Task directions
All lines from the one with "Principal component analysis (PCA)" to the end of the entries below must be written out exactly. Leave out any other line.

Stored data
------
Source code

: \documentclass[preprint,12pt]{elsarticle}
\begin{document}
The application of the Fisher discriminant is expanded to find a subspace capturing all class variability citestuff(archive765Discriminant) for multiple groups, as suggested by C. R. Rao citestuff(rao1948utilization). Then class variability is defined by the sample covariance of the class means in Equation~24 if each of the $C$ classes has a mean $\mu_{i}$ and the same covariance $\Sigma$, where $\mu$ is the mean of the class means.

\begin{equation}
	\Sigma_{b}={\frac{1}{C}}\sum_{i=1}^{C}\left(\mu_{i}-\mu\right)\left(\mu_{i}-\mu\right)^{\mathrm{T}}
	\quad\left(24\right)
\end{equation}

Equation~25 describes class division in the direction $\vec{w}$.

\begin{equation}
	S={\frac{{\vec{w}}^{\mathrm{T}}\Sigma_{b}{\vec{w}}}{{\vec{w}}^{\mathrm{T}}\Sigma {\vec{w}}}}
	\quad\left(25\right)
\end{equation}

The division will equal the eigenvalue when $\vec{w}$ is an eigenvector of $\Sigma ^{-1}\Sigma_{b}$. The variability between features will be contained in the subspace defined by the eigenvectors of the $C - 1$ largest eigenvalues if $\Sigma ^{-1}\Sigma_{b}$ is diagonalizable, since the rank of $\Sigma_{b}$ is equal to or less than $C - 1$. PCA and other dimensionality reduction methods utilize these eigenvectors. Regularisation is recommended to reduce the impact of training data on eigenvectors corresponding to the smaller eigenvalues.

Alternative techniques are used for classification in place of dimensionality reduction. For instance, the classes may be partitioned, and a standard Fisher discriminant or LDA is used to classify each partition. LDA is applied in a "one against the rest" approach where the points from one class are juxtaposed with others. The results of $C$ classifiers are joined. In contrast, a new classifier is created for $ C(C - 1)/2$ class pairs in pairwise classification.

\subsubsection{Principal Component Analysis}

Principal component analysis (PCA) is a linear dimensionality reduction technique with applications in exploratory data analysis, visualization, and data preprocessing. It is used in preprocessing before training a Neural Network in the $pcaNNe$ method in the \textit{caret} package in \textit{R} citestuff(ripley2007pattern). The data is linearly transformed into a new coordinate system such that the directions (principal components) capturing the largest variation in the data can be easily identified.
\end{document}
------
Output for this exercise
Principal component analysis (PCA) is a linear dimensionality reduction technique with applications in exploratory data analysis, visualization, and data preprocessing. It is used in preprocessing before training a Neural Network in the $pcaNNe$ method in the \textit{caret} package in \textit{R} citestuff(ripley2007pattern). The data is linearly transformed into a new coordinate system such that the directions (principal components) capturing the largest variation in the data can be easily identified.
\end{document}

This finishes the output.